Dataset →
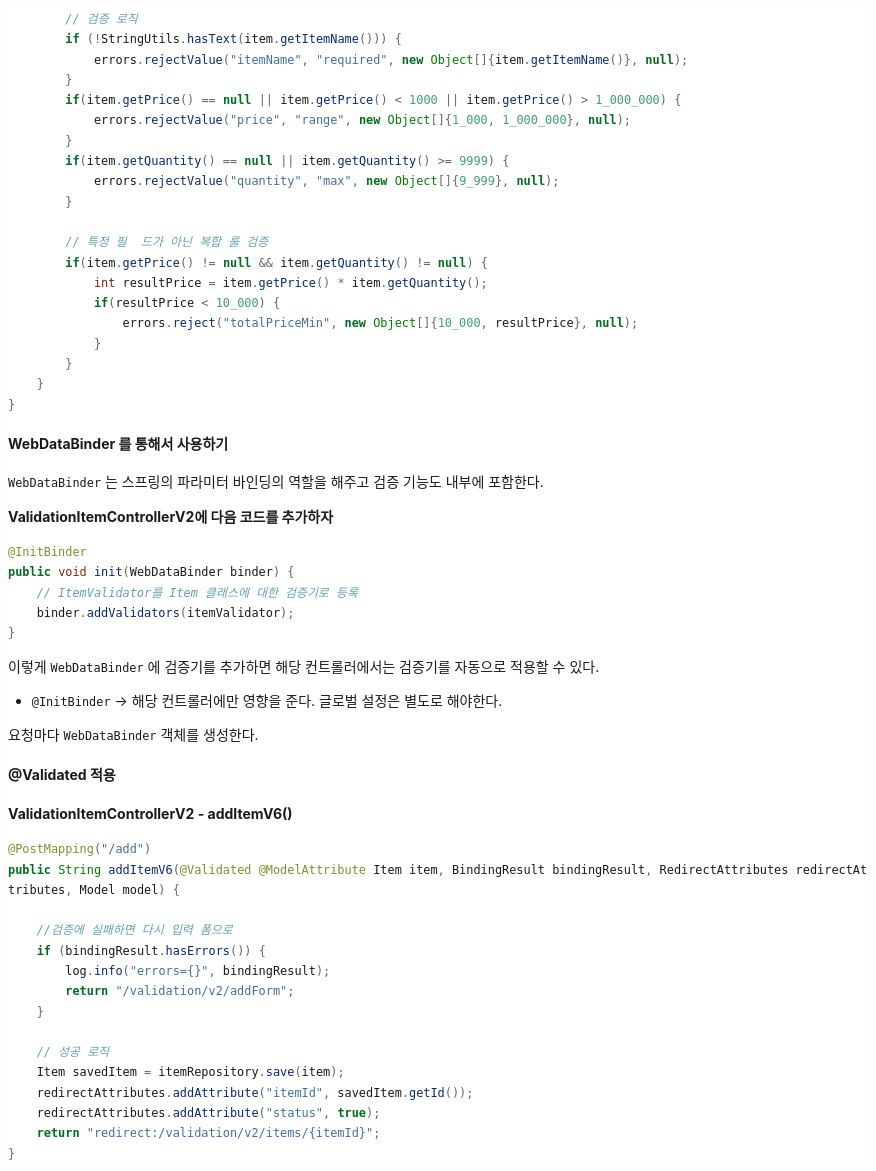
 ```java
        // 검증 로직
        if (!StringUtils.hasText(item.getItemName())) {
            errors.rejectValue("itemName", "required", new Object[]{item.getItemName()}, null);
        }
        if(item.getPrice() == null || item.getPrice() < 1000 || item.getPrice() > 1_000_000) {
            errors.rejectValue("price", "range", new Object[]{1_000, 1_000_000}, null);
        }
        if(item.getQuantity() == null || item.getQuantity() >= 9999) {
            errors.rejectValue("quantity", "max", new Object[]{9_999}, null);
        }

        // 특정 필  드가 아닌 복합 룰 검증
        if(item.getPrice() != null && item.getQuantity() != null) {
            int resultPrice = item.getPrice() * item.getQuantity();
            if(resultPrice < 10_000) {
                errors.reject("totalPriceMin", new Object[]{10_000, resultPrice}, null);
            }
        }
    }
}
```

#### WebDataBinder 를 통해서 사용하기&#x20;

`WebDataBinder` 는 스프링의 파라미터 바인딩의 역할을 해주고 검증 기능도 내부에 포함한다.

**ValidationItemControllerV2에 다음 코드를 추가하자**

```java
@InitBinder
public void init(WebDataBinder binder) {
    // ItemValidator를 Item 클래스에 대한 검증기로 등록
    binder.addValidators(itemValidator);
}
```

이렇게 `WebDataBinder` 에 검증기를 추가하면 해당 컨트롤러에서는 검증기를 자동으로 적용할 수 있다.

* `@InitBinder` ->  해당 컨트롤러에만 영향을 준다. 글로벌 설정은 별도로 해야한다.

요청마다 `WebDataBinder` 객체를 생성한다.

#### @Validated 적용

**ValidationItemControllerV2 - addItemV6()**

```java
@PostMapping("/add")
public String addItemV6(@Validated @ModelAttribute Item item, BindingResult bindingResult, RedirectAttributes redirectAttributes, Model model) {

    //검증에 실패하면 다시 입력 폼으로
    if (bindingResult.hasErrors()) {
        log.info("errors={}", bindingResult);
        return "/validation/v2/addForm";
    }

    // 성공 로직
    Item savedItem = itemRepository.save(item);
    redirectAttributes.addAttribute("itemId", savedItem.getId());
    redirectAttributes.addAttribute("status", true);
    return "redirect:/validation/v2/items/{itemId}";
}
```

Aim of the task → A faithful, word-for-word copy of the data is needed; the pictures should not appear in it.

Expected answer →
 ```java
        // 검증 로직
        if (!StringUtils.hasText(item.getItemName())) {
            errors.rejectValue("itemName", "required", new Object[]{item.getItemName()}, null);
        }
        if(item.getPrice() == null || item.getPrice() < 1000 || item.getPrice() > 1_000_000) {
            errors.rejectValue("price", "range", new Object[]{1_000, 1_000_000}, null);
        }
        if(item.getQuantity() == null || item.getQuantity() >= 9999) {
            errors.rejectValue("quantity", "max", new Object[]{9_999}, null);
        }

        // 특정 필  드가 아닌 복합 룰 검증
        if(item.getPrice() != null && item.getQuantity() != null) {
            int resultPrice = item.getPrice() * item.getQuantity();
            if(resultPrice < 10_000) {
                errors.reject("totalPriceMin", new Object[]{10_000, resultPrice}, null);
            }
        }
    }
}
```

#### WebDataBinder 를 통해서 사용하기&#x20;

`WebDataBinder` 는 스프링의 파라미터 바인딩의 역할을 해주고 검증 기능도 내부에 포함한다.

**ValidationItemControllerV2에 다음 코드를 추가하자**

```java
@InitBinder
public void init(WebDataBinder binder) {
    // ItemValidator를 Item 클래스에 대한 검증기로 등록
    binder.addValidators(itemValidator);
}
```

이렇게 `WebDataBinder` 에 검증기를 추가하면 해당 컨트롤러에서는 검증기를 자동으로 적용할 수 있다.

* `@InitBinder` ->  해당 컨트롤러에만 영향을 준다. 글로벌 설정은 별도로 해야한다.

요청마다 `WebDataBinder` 객체를 생성한다.

#### @Validated 적용

**ValidationItemControllerV2 - addItemV6()**

```java
@PostMapping("/add")
public String addItemV6(@Validated @ModelAttribute Item item, BindingResult bindingResult, RedirectAttributes redirectAttributes, Model model) {

    //검증에 실패하면 다시 입력 폼으로
    if (bindingResult.hasErrors()) {
        log.info("errors={}", bindingResult);
        return "/validation/v2/addForm";
    }

    // 성공 로직
    Item savedItem = itemRepository.save(item);
    redirectAttributes.addAttribute("itemId", savedItem.getId());
    redirectAttributes.addAttribute("status", true);
    return "redirect:/validation/v2/items/{itemId}";
}
```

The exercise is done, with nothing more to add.